UX Design and Development course

Quick and easy git-submodules

A submodule in a git repository is like a sub-directory which is really a separate git repository in its own right. This is a useful feature when you have a project in git which depends on a particular versions of other projects.


WAT?! Why?

Submodules are a really great way to include another Github project into your new project. Why would you want to do this? The best example I can give is, when building a wrapper around another project.

Take for example this Gitbook. There are sections of this book that are actually independent projects themselves. When you want to include something that exists individually into your project and it is not in a packaged state, you have two choices; one: you can clone the project and simply add it to your own or, two: you can add it as a submodule.

The real benefit of adding it as a submodule is that as the other project gets updated, there is a simple command you can use to pull from that submodules master. That way, the two projects can grow independently, but always have a way to stay in sync.

How to create a git-submodule

The steps are pretty simple:

$ midir [your-new-project]

$ cd [your-new-project]

$ git init

$ git submodule add https://github.com/[submodule-project]


Project state with submodule

In your project you wil see a new directory for the submodule. The entire project has been cloned into your local repo for the sake of development and it has it's whole git history with it.
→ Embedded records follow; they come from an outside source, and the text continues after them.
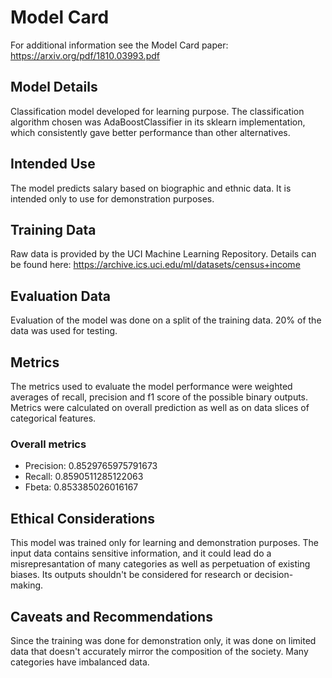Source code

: # Model Card

For additional information see the Model Card paper: https://arxiv.org/pdf/1810.03993.pdf

## Model Details
Classification model developed for learning purpose.
The classification algorithm chosen was AdaBoostClassifier in its sklearn implementation, which consistently gave better performance than other alternatives.

## Intended Use
The model predicts salary based on biographic and ethnic data.
It is intended only to use for demonstration purposes.

## Training Data
Raw data is provided by the UCI Machine Learning Repository.
Details can be found here: https://archive.ics.uci.edu/ml/datasets/census+income

## Evaluation Data
Evaluation of the model was done on a split of the training data.
20% of the data was used for testing.

## Metrics
The metrics used to evaluate the model performance were weighted averages of recall, precision and f1 score of the possible binary outputs.
Metrics were calculated on overall prediction as well as on data slices of categorical features.
### Overall metrics
- Precision: 0.8529765975791673
- Recall: 0.8590511285122063
- Fbeta: 0.853385026016167

## Ethical Considerations
This model was trained only for learning and demonstration purposes.
The input data contains sensitive information, and it could lead do a misrepresantation of many categories as well as perpetuation of existing biases.
Its outputs shouldn't be considered for research or decision-making.

## Caveats and Recommendations
Since the training was done for demonstration only, it was done on limited data that doesn't accurately mirror the composition of the society.
Many categories have imbalanced data.
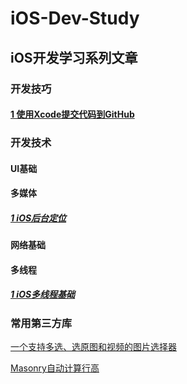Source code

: # iOS-Dev-Study

## iOS开发学习系列文章

### 开发技巧

#### [1 使用Xcode提交代码到GitHub](./upload-ios-project/upload-ios-project.md)

### 开发技术

#### UI基础

#### 多媒体
##### [1 iOS后台定位](https://www.jianshu.com/p/5c37a53ca10d)
#### 网络基础

#### 多线程

##### [1 iOS多线程基础](./multi-threading/multi_thread.md)

### 常用第三方库

 [一个支持多选、选原图和视频的图片选择器](https://github.com/banchichen/TZImagePickerController)
 
 [Masonry自动计算行高](https://github.com/CoderJackyHuang/HYBMasonryAutoCellHeight)
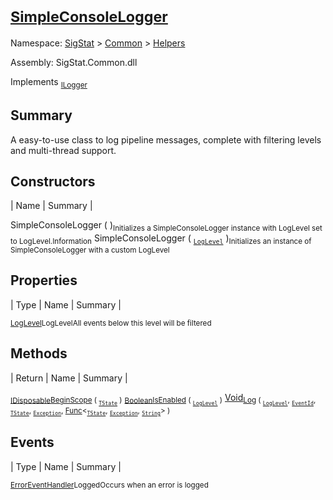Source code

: # <sub>[SimpleConsoleLogger](./SimpleConsoleLogger.md)</sub>

Namespace: [SigStat]() > [Common](./../README.md) > [Helpers](./README.md)

Assembly: SigStat.Common.dll

Implements <sub>[ILogger](https://docs.microsoft.com/en-us/dotnet/api/Microsoft.Extensions.Logging.ILogger)</sub>

## Summary
A easy-to-use class to log pipeline messages, complete with filtering levels and multi-thread support.

## Constructors

| Name | Summary | 

SimpleConsoleLogger (  )<sub>Initializes a SimpleConsoleLogger instance with LogLevel set to LogLevel.Information</sub>
SimpleConsoleLogger ( <sub>[`LogLevel`](https://docs.microsoft.com/en-us/dotnet/api/Microsoft.Extensions.Logging.LogLevel)</sub> )<sub>Initializes an instance of SimpleConsoleLogger with a custom LogLevel</sub>


## Properties

| Type | Name | Summary | 

<sub>[LogLevel](https://docs.microsoft.com/en-us/dotnet/api/Microsoft.Extensions.Logging.LogLevel)</sub><sub>LogLevel</sub><sub>All events below this level will be filtered</sub>


## Methods

| Return | Name | Summary | 

<sub>[IDisposable](https://docs.microsoft.com/en-us/dotnet/api/System.IDisposable)</sub><sub>[BeginScope](./Methods/SimpleConsoleLogger-100664039.md) ( <sub>[`TState`](./SimpleConsoleLogger.md)</sub> )</sub><sub></sub>
<sub>[Boolean](https://docs.microsoft.com/en-us/dotnet/api/System.Boolean)</sub><sub>[IsEnabled](./Methods/SimpleConsoleLogger-100664040.md) ( <sub>[`LogLevel`](https://docs.microsoft.com/en-us/dotnet/api/Microsoft.Extensions.Logging.LogLevel)</sub> )</sub><sub></sub>
[Void](https://docs.microsoft.com/en-us/dotnet/api/System.Void)<sub>[Log](./Methods/SimpleConsoleLogger-100664041.md) ( <sub>[`LogLevel`](https://docs.microsoft.com/en-us/dotnet/api/Microsoft.Extensions.Logging.LogLevel)</sub>, <sub>[`EventId`](https://docs.microsoft.com/en-us/dotnet/api/Microsoft.Extensions.Logging.EventId)</sub>, <sub>[`TState`](./SimpleConsoleLogger.md)</sub>, <sub>[`Exception`](https://docs.microsoft.com/en-us/dotnet/api/System.Exception)</sub>, [Func](https://docs.microsoft.com/en-us/dotnet/api/System.Func-3)\<<sub>[`TState`](./SimpleConsoleLogger.md)</sub>, <sub>[`Exception`](https://docs.microsoft.com/en-us/dotnet/api/System.Exception)</sub>, <sub>[`String`](https://docs.microsoft.com/en-us/dotnet/api/System.String)</sub>> )</sub><sub></sub>


## Events

| Type | Name | Summary | 

<sub>[ErrorEventHandler](./SimpleConsoleLogger.md)</sub><sub>Logged</sub><sub>Occurs when an error is logged</sub>


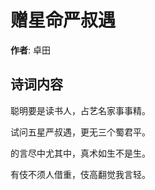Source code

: # 赠星命严叔遇

**作者**: 卓田

## 诗词内容

聪明要是读书人，占艺名家事事精。

试问五星严叔遇，更无三个蜀君平。

的言尽中尤其中，真术如生不是生。

有伎不须人借重，伎高翻觉我言轻。

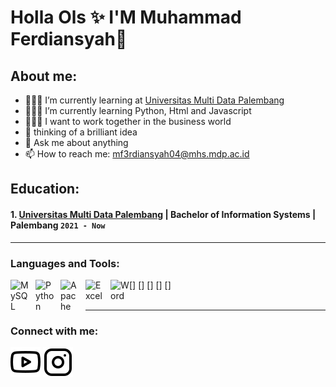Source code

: # Holla Ols ✨ I'M Muhammad Ferdiansyah👋
## About me:
- 🤷🏻‍♂️ I’m currently learning at  [Universitas Multi Data Palembang](https://mdp.ac.id/)
- 👨🏻‍💻 I’m currently learning Python, Html and Javascript
- 🕵🏻‍♂️ I want to work together in the business world
- 🤔 thinking of a brilliant idea
- 💬 Ask me about anything
- 📫 How to reach me: mf3rdiansyah04@mhs.mdp.ac.id

## Education:

#### 1. [Universitas Multi Data Palembang](https://mdp.ac.id/) | Bachelor of Information Systems  | Palembang `2021 - Now`
---
### Languages and Tools:

[<img align="left" alt="MySQL" width="30px" src="https://cdn.jsdelivr.net/gh/devicons/devicon/icons/mysql/mysql-original.svg" style="padding-right:10px;" />]
[<img align="left" alt="Python" width="30px" src="https://upload.wikimedia.org/wikipedia/commons/thumb/c/c3/Python-logo-notext.svg/110px-Python-logo-notext.svg.png?20100317150552" style="padding-right:10px;" />]
[<img align="left" alt="Apache" width="30px" src="https://netbeans.apache.org/images/apache-netbeans.svg" style="padding-right:10px;" />]
[<img align="left" alt="Excel" width="30px" src="https://is2-ssl.mzstatic.com/image/thumb/Purple126/v4/a8/fd/5a/a8fd5a84-c6f1-355f-3b9f-6e86598efaa3/XCEL.png/1200x630bb.png" style="padding-right:10px;" />]
[<img align="left" alt="Word" width="30px" src="https://img-prod-cms-rt-microsoft-com.akamaized.net/cms/api/am/imageFileData/RE2PzgO?ver=fe0c&q=90&m=6&h=270&w=270&b=%23FFFFFFFF&f=jpg&o=f&aim=true" style="padding-right:0px;" />]
<br />
<br />

---
### Connect with me:

[![website](./img/youtube-light.svg)](https://www.youtube.com/@MDPTVindonesia)
[![website](./img/instagram-light.svg)](https://instagram.com/mf_ansy4h/)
When you push this project to Github, what you will see is that the reference library is NOT in your repo. There is simply a reference, like an alias, to that repo.

Tracking submodules

Looking at the commit history, you will see a new dot file called .gitmodules added. This is the submodule configuration to the included library.

Maintaining your project

Maintaining a project is pretty simple, but there are some issues that you need to be aware of. Even though in your local project is included in your project, it's in a detached head state and it is easy to really screw things up. I really suggest that if there are changes to be done in the submodule, you do this in the original repo, NOT in the repo that contains the submodule.

Updating the submodule

Let's assume that the submodule's host project has been updated. To get updated, simply run:

$ git submodule -q foreach git pull -q origin master

You can remove the -q flag to follow the whole process.